Johnson Controls bought what was by then Hoover Universal in 1984, and spun it back out in 1990, when it was bought by a Japanese firm, Tsubaki Nakashima. The Sault Ste. Marie plant has been around since 1978. Originally 18,000 square feet in size, it’s now 45,000, and is browing to 67,000 in a project scheduled to start later this month. The company has 50 employees now and will be hiring soon, said sales engineer Tom Patton.

Hoover Precision makes balls — in a bunch of sizes, from barely visible to the eye to six inches in diameter — out of a variety of materials — from exotic metal alloys to ceramics to composites to plastics.

The balls are used in everything from medical measurement devices to automotive seating to automotive shifting and steering assemblies to pumps and valves used in mining and oil exploration to ink jet printer cartridges.

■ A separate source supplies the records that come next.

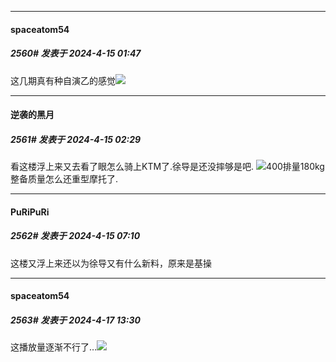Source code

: ﻿
*****

####  spaceatom54  
##### 2560#       发表于 2024-4-15 01:47

这几期真有种自演乙的感觉<img src="https://static.saraba1st.com/image/smiley/face2017/004.gif" referrerpolicy="no-referrer">


*****

####  逆袭的黑月  
##### 2561#       发表于 2024-4-15 02:29

看这楼浮上来又去看了眼怎么骑上KTM了.徐导是还没摔够是吧.
<img src="https://static.saraba1st.com/image/smiley/face2017/067.png" referrerpolicy="no-referrer">400排量180kg整备质量怎么还重型摩托了.


*****

####  PuRiPuRi  
##### 2562#       发表于 2024-4-15 07:10

这楼又浮上来还以为徐导又有什么新料，原来是基操


*****

####  spaceatom54  
##### 2563#       发表于 2024-4-17 13:30

这播放量逐渐不行了…<img src="https://static.saraba1st.com/image/smiley/face2017/192.png" referrerpolicy="no-referrer">

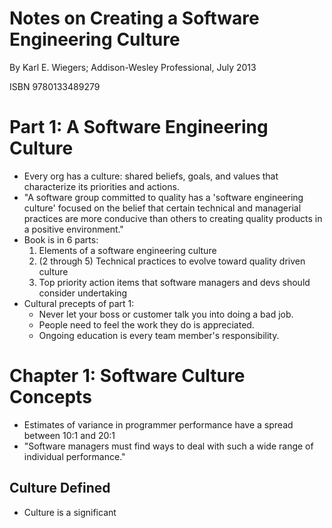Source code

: # Notes on Creating a Software Engineering Culture

By Karl E. Wiegers; Addison-Wesley Professional, July 2013

ISBN 9780133489279

# Part 1: A Software Engineering Culture

* Every org has a culture: shared beliefs, goals, and values that characterize its priorities and actions.
* "A software group committed to quality has a 'software engineering culture' focused on the belief that certain technical and managerial practices are more conducive than others to creating quality products in a positive environment."
* Book is in 6 parts:
    1. Elements of a software engineering culture
    1. (2 through 5) Technical practices to evolve toward quality driven culture
    1. Top priority action items that software managers and devs should consider undertaking
* Cultural precepts of part 1:
    * Never let your boss or customer talk you into doing a bad job.
    * People need to feel the work they do is appreciated.
    * Ongoing education is every team member's responsibility.

# Chapter 1: Software Culture Concepts

* Estimates of variance in programmer performance have a spread between 10:1 and 20:1
* "Software managers must find ways to deal with such a wide range of individual performance."

## Culture Defined

* Culture is a significant
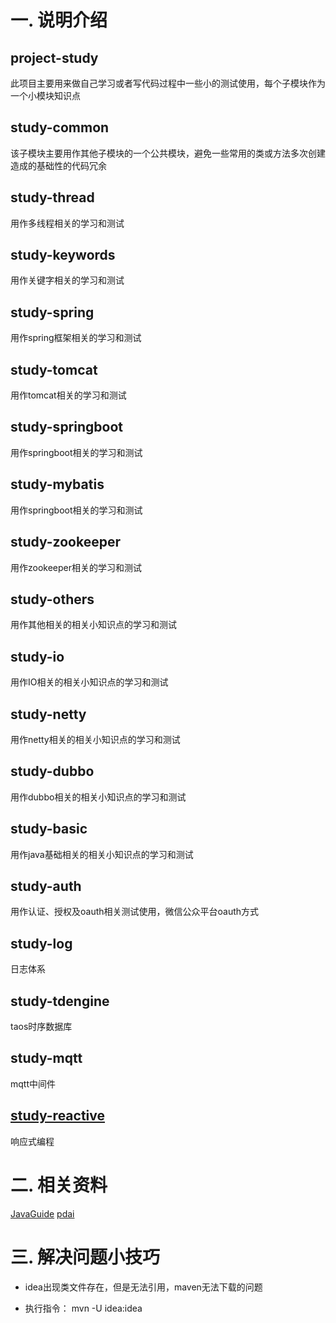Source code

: # 一. 说明介绍
## project-study
此项目主要用来做自己学习或者写代码过程中一些小的测试使用，每个子模块作为一个小模块知识点

## study-common
该子模块主要用作其他子模块的一个公共模块，避免一些常用的类或方法多次创建造成的基础性的代码冗余

## study-thread
用作多线程相关的学习和测试

## study-keywords
用作关键字相关的学习和测试

## study-spring
用作spring框架相关的学习和测试

## study-tomcat
用作tomcat相关的学习和测试

## study-springboot
用作springboot相关的学习和测试

## study-mybatis
用作springboot相关的学习和测试

## study-zookeeper
用作zookeeper相关的学习和测试

## study-others
用作其他相关的相关小知识点的学习和测试

## study-io
用作IO相关的相关小知识点的学习和测试

## study-netty
用作netty相关的相关小知识点的学习和测试

## study-dubbo
用作dubbo相关的相关小知识点的学习和测试

## study-basic
用作java基础相关的相关小知识点的学习和测试

## study-auth
用作认证、授权及oauth相关测试使用，微信公众平台oauth方式

## study-log
日志体系

## study-tdengine
taos时序数据库

## study-mqtt
mqtt中间件

## [study-reactive](./study-reactive)
响应式编程

# 二. 相关资料
[JavaGuide](https://javaguide.cn)
[pdai](https://pdai.tech/)

# 三. 解决问题小技巧
+ idea出现类文件存在，但是无法引用，maven无法下载的问题 
 - 执行指令： mvn -U idea:idea 
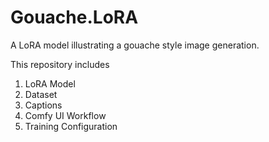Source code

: # Gouache.LoRA
A LoRA model illustrating a gouache style image generation.

This repository includes

1. LoRA Model
2. Dataset
3. Captions
4. Comfy UI Workflow
5. Training Configuration
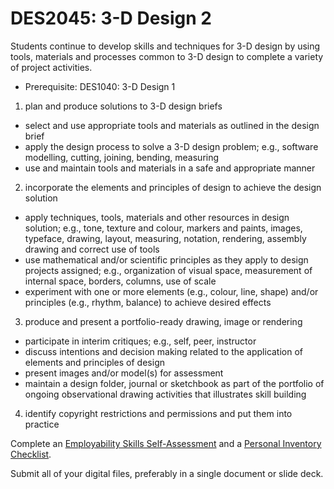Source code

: # DES2045: 3-D Design 2

Students continue to develop skills and techniques for 3-D design by using tools, materials and processes common to 3-D design to complete a variety of project activities.

* Prerequisite: DES1040: 3-D Design 1

1. plan and produce solutions to 3-D design briefs

* select and use appropriate tools and materials as outlined in the design brief
* apply the design process to solve a 3-D design problem; e.g., software modelling, cutting, joining, bending, measuring
* use and maintain tools and materials in a safe and appropriate manner

2. incorporate the elements and principles of design to achieve the design solution

* apply techniques, tools, materials and other resources in design solution; e.g., tone, texture and colour, markers and paints, images, typeface, drawing, layout, measuring, notation, rendering, assembly drawing and correct use of tools
* use mathematical and/or scientific principles as they apply to design projects assigned; e.g., organization of visual space, measurement of internal space, borders, columns, use of scale
* experiment with one or more elements (e.g., colour, line, shape) and/or principles (e.g., rhythm, balance) to achieve desired effects

3. produce and present a portfolio-ready drawing, image or rendering

* participate in interim critiques; e.g., self, peer, instructor
* discuss intentions and decision making related to the application of elements and principles of design
* present images and/or model(s) for assessment
* maintain a design folder, journal or sketchbook as part of the portfolio of ongoing observational drawing activities that illustrates skill building

4. identify copyright restrictions and permissions and put them into practice

Complete an [Employability Skills Self-Assessment](https://docs.google.com/forms/d/e/1FAIpQLSeg5oKGSpVoPOOobLzBy20qugNRzDVHIJ4GU4AR6stKZwMFeg/viewform?usp=pp_url&entry.1608836029=DES2045) and a [Personal Inventory Checklist](https://docs.google.com/forms/d/e/1FAIpQLSdOEdGul7Omr2ggimeQU-dwUKrWGPU9t52ocposyntKgm7Kjg/viewform?usp=pp_url&entry.1721107223=DES2045).

Submit all of your digital files, preferably in a single document or slide deck.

The balls are formed by either machine grinding or being squeezed between two plates with abrasive compounds.

Hoover Precision also makes plastic tubing and Petri dishes, which is largely what the expansion is about. Medical applications have to be made in a clean room, and the Hoover clean room is about to grow from 2,000 to 8,000 square feet, and from four to 16 super-clean injection molding machines.

The company ships about 60 million pieces a month. And on the last day of December last year, it shipped no less than 22 million balls.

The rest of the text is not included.